Mais voilà : le 22 décembre, jour prévu de l’événement, le ciel était couvert. Pas de soleil, donc pas d’image. L’orateur dut s’excuser devant une assemblée nombreuse et reporter la démonstration au dimanche suivant. Après tout, ce n’était pas sa faute.
Le 29 décembre, rebelote. Cette fois-ci, la météo était splendide : grand ciel bleu, soleil radieux, tout semblait réuni pour que la magie opère. L’appareil fut braqué sur la belle façade de la cathédrale Saint-Sauveur, et l’assistance, émue, retint son souffle. Après un quart d’heure, le moment solennel arriva : on retira la plaque.
Déception totale !
L’image n’était qu’un fouillis de lignes sombres et brouillées. Avec beaucoup d’imagination (et de bonne volonté…), certains crurent deviner un morceau de la façade. Mais rien de net, rien de spectaculaire.

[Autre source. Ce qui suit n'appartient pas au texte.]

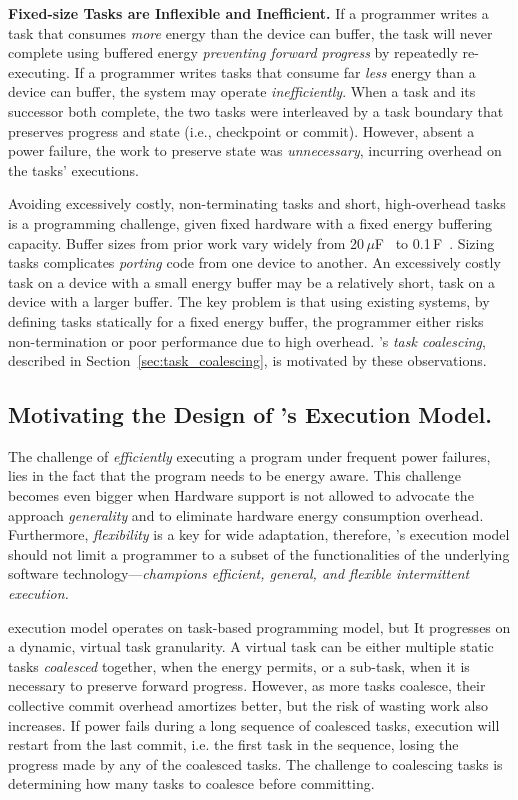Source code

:\textbf{Fixed-size Tasks are Inflexible and Inefficient.} If a programmer writes a task that consumes {\em more} energy than the device can buffer, the task will never complete using buffered energy {\em preventing forward progress} by repeatedly re-executing. If a programmer writes tasks that consume far {\em less} energy than a device can buffer, the system may operate {\em inefficiently}. When a task and its successor both complete, the two tasks were interleaved by a task boundary that preserves progress and state (i.e., checkpoint or commit). However, absent a power failure, the work to preserve state was {\em unnecessary}, incurring overhead on the tasks' executions.

Avoiding excessively costly, non-terminating tasks and short, high-overhead tasks is a programming challenge, given fixed hardware with a fixed energy buffering capacity. Buffer sizes from prior work vary widely from 20\,$\mu $F~\cite{rodriguez_tbcs_2015} to 0.1\,F~\cite{moo}. Sizing tasks complicates {\em porting} code from one device to another. An excessively costly task on a device with a small energy buffer may be a relatively short, task on a device with a larger buffer. The key problem is that using existing systems, by defining tasks statically for a fixed energy buffer, the programmer either risks non-termination or poor performance due to high overhead. \sys's {\em task coalescing}, described in Section~\ref{sec:task_coalescing}, is motivated by these observations.



\subsection {Motivating the Design of \sys's Execution Model.} 
The challenge of \emph{efficiently} executing a program under frequent power failures, lies in the fact that the program needs to be energy aware.  This challenge becomes even bigger when 
Hardware support is not allowed to advocate the approach \emph{generality} and to eliminate hardware energy consumption overhead. Furthermore, \emph{flexibility} is a key for wide adaptation, therefore, \sys's execution model should not limit a programmer to a subset of the functionalities of the underlying software technology---\emph{\sys champions efficient, general, and flexible intermittent execution.}

\sys execution model operates on task-based programming model, but It progresses on a dynamic, virtual task granularity. A virtual task can be either multiple static tasks \emph{coalesced} together, when the energy permits, or a sub-task, when it is necessary to preserve forward progress. However, as more tasks coalesce, their  collective commit overhead amortizes better, but the risk of wasting work also increases. If power fails during a long sequence of coalesced tasks, execution will restart from the last commit, i.e. the first task in the sequence, losing  the progress made by any of the coalesced tasks.  The challenge to coalescing tasks is determining how many tasks to coalesce before committing.



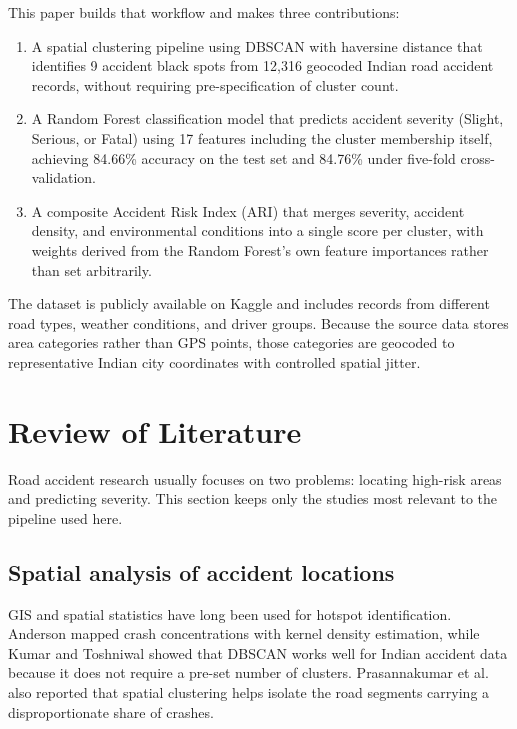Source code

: \documentclass[conference]{IEEEtran}
\begin{document}
This paper builds that workflow and makes three contributions:

\begin{enumerate}
\item A spatial clustering pipeline using DBSCAN with haversine distance that identifies 9 accident black spots from 12,316 geocoded Indian road accident records, without requiring pre-specification of cluster count.

\item A Random Forest classification model that predicts accident severity (Slight, Serious, or Fatal) using 17 features including the cluster membership itself, achieving 84.66\% accuracy on the test set and 84.76\% under five-fold cross-validation.

\item A composite Accident Risk Index (ARI) that merges severity, accident density, and environmental conditions into a single score per cluster, with weights derived from the Random Forest's own feature importances rather than set arbitrarily.
\end{enumerate}

The dataset is publicly available on Kaggle and includes records from different road types, weather conditions, and driver groups. Because the source data stores area categories rather than GPS points, those categories are geocoded to representative Indian city coordinates with controlled spatial jitter.

\section{Review of Literature}

Road accident research usually focuses on two problems: locating high-risk areas and predicting severity. This section keeps only the studies most relevant to the pipeline used here.

\subsection{Spatial analysis of accident locations}

GIS and spatial statistics have long been used for hotspot identification. Anderson \cite{b4} mapped crash concentrations with kernel density estimation, while Kumar and Toshniwal \cite{b6} showed that DBSCAN works well for Indian accident data because it does not require a pre-set number of clusters. Prasannakumar et al. \cite{b8} also reported that spatial clustering helps isolate the road segments carrying a disproportionate share of crashes.
\end{document}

Pourtant, le procédé fonctionnait bel et bien : la veille encore, une superbe épreuve de daguerréotype avait été exposée chez M. Boyer, confiseur de la ville. La faute venait donc moins de l’invention que de son maladroit démonstrateur.
Et pour couronner le tout, lorsque le public, un brin frustré, demanda des explications techniques, l’orateur se lança dans un discours tellement embrouillé qu’il en devint aussi illisible que son image !
Bref, Aix n’eut pas droit ce jour-là à la grande révélation photographique promise… mais plutôt à une séance de prestidigitation ratée.
  • Sources : Le Mémorial d’Aix, 4 janvier 1840, p. 2, 3.